Rohingya trajedisi mi, yoksa vicdan körelmesi mi?
ucgen

Rohingya trajedisi mi, yoksa vicdan körelmesi mi?

1828

Dünyanın bir ucunda, bir köhne tekne içindeki yüzlerce insan açlıkla boğuşurken, karaya adım atmalarına izin verilmezken, uğradıkları her kıyıdan geri gönderilip açlıktan ölmeye terk edilirken aslında bütün dünyaya sirayet etmiş bir vicdan körelmesiyle karşılaştık. Dünyayı bütün bu sefalete alıştıran, bu korkunç manzaraya ilgisiz kılan neydi acaba? Bir tekne dolusu insanın küçük bir kara parçasına ayak basmasını reddedecek bir vicdan nasıl oluşmuştu? İnsanlık bu zalimlik boyutuna ne zaman ulaşmış ve buna nasıl bu kadar kolay alışmıştı?
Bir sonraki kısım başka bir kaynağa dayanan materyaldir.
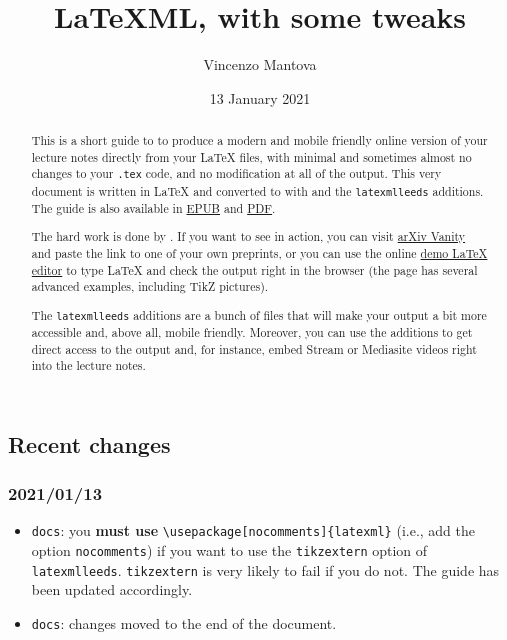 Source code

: \documentclass[a4paper]{article}
\title{LaTeXML, with some tweaks}
\author{Vincenzo Mantova}
\date{13 January 2021}
\def\ltxinline{\lstinline[style=latexml,frame=none]}
\theoremstyle{definition}
\begin{document}
\maketitle

\begin{abstract}
  This is a short guide to \LaTeXML{} to produce a modern and mobile friendly online version of your lecture notes directly from your \LaTeX{} files, with minimal and sometimes almost no changes to your \verb|.tex| code, and no modification at all of the \HTML{} output. This very document is written in \LaTeX{} and converted to \HTML{} with \LaTeXML{} and the \verb|latexmlleeds| additions. The guide is also available in \href{LaTeXML-Leeds.epub}{EPUB} and \href{LaTeXML-Leeds.pdf}{PDF}.

  The hard work is done by \LaTeXML{}. If you want to see \LaTeXML{} in action, you can visit \href{https://www.arxiv-vanity.com/}{arXiv Vanity} and paste the link to one of your own preprints, or you can use the online \href{https://latexml.mathweb.org/editor}{demo \LaTeX{} editor} to type \LaTeX{} and check the \HTML{} output right in the browser (the page has several advanced examples, including TikZ pictures).

  The \verb|latexmlleeds| additions are a bunch of files that will make your output a bit more accessible and, above all, mobile friendly. Moreover, you can use the additions to get direct access to the \HTML{} output and, for instance, embed Stream or Mediasite videos right into the lecture notes.
\end{abstract}

\subsection*{Recent changes}
\subsubsection*{2021/01/13}
\begin{itemize}
  \item \verb|docs|: you \textbf{must use} \ltxinline|\usepackage[nocomments]{latexml}| (i.e., add the option \verb|nocomments|) if you want to use the \verb|tikzextern| option of \verb|latexmlleeds|. \verb|tikzextern| is very likely to fail if you do not. The guide has been updated accordingly.
  \item \verb|docs|: changes moved to the end of the document.
\end{itemize}
\end{document}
Günlük hayat devam ederken; kimi işine gider, kimi davetlere katılırken; kimi akşam yemeğinde konuklarını ağırlar, kimi bilgisayarda sosyal medya paylaşımlarını takip ederken Myanmar’dan kaçanları taşıyan bir tekne kapkara sularda ölüm yolculuğuna terk edildi. Motoru bozulan teknede açlıktan ölmekte olan Rohingya Müslümanlarının karaya adım atmalarını bütün civar ülkeler çok görmüştü. Onlara bir çadır vermeyi; onları kendi bahçelerinde, ormanlarında, bomboş duran arazilerinde ağırlamayı istemediler. Maçlara, davetlere, pahalı kıyafetlere, arabalara, stadyumlara, alışveriş ve turizm merkezlerine harcamakta oldukları paraları bu zavallılara ayırmayı çok gördüler. Bu gariban insanların durumuna “nasıl çare buluruz?” demek yerine, “onlardan nasıl kurtuluruz?” diye soruşturmaya başladılar. Mültecileri geri çevirme konusunda birbirleriyle adeta yarışa girdiler.
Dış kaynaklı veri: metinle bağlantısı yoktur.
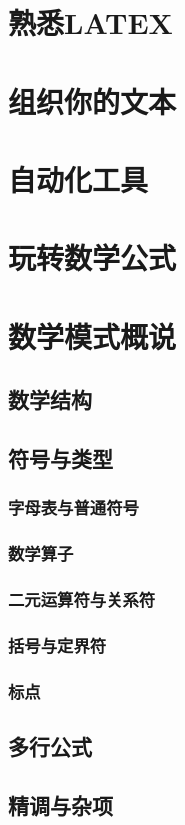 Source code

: \documentclass[UTF8]{ctexart}
\begin{document}
\section{熟悉LATEX}

\section{组织你的文本}

\section{自动化工具}


\section{玩转数学公式}

\section{数学模式概说}

\subsection{数学结构}

\subsection{符号与类型}

\subsubsection{字母表与普通符号}

\subsubsection{数学算子}

\subsubsection{二元运算符与关系符}

\subsubsection{括号与定界符}

\subsubsection{标点}



\subsection{多行公式}

\subsection{精调与杂项}
\end{document}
Elbette her yönetici ve idareci bu bakış açısında değil. Elbette Rohinya Müslümanları için seferber olmuş ülke halkları, vicdanlı insanlar var. Ama siyasette sözü geçenlerin son kararları, yıllardır süregelen önemli bir trajediyi tüm açıklığıyla tekrar gözler önüne serdi. Rohingya Müslümanları; insan tacirlerine rağmen, başka ülkeler tarafından reddedileceklerini bilmelerine rağmen, “ölüme” rağmen, kendilerini köhne teknelerde denize bırakıyorlar. Bir insanı böylesine çaresiz hale ne getirebilir?

Myanmar’dan yola çıkıp denizde motoru bozulan ve içinde onlarca kişinin açlıktan yaşamını yitirdiği, uğradığı her ülkeden reddedilen teknenin Endonezya tarafından kabul edilmesiyle sorunların çözüldüğü zannedilmesin. İnsan tacirlerinin mesken tuttuğu Tayland’da geçtiğimiz aylarda trajik bir şekilde toplu mezarların bulunması, insan ticareti yapanların illegal faaliyetlerini durdurmuş gibi görünse de gerçek öyle değil. Şu an Myanmar’dan yola çıkmış ve başıboş denizlerde dolaşan tekneler yaklaşık 8000 kişi barındırıyor. İnsan tacirleri artık göçmenlerden son ödemelerini karaya çıktıklarında değil denizdeyken alıyor ve tekneyi terk ediyorlar. Malezya ve Endonezya gibi Müslüman ülkelerin halkları göçmenlere yardım eli uzatmak için her şeylerini seferber ederken, ülke yönetimleri göçmenleri almamak konusunda kararlılar. Myanmar yönetimini sorumlu tutarak, bu sorunun kendilerinden uzak olduğuna dünyayı inandırmak istiyorlar. Oysa bu Müslümanların sorunu, bu bir insanlık sorunu. Nasıl bizlerden uzak olabilir ki?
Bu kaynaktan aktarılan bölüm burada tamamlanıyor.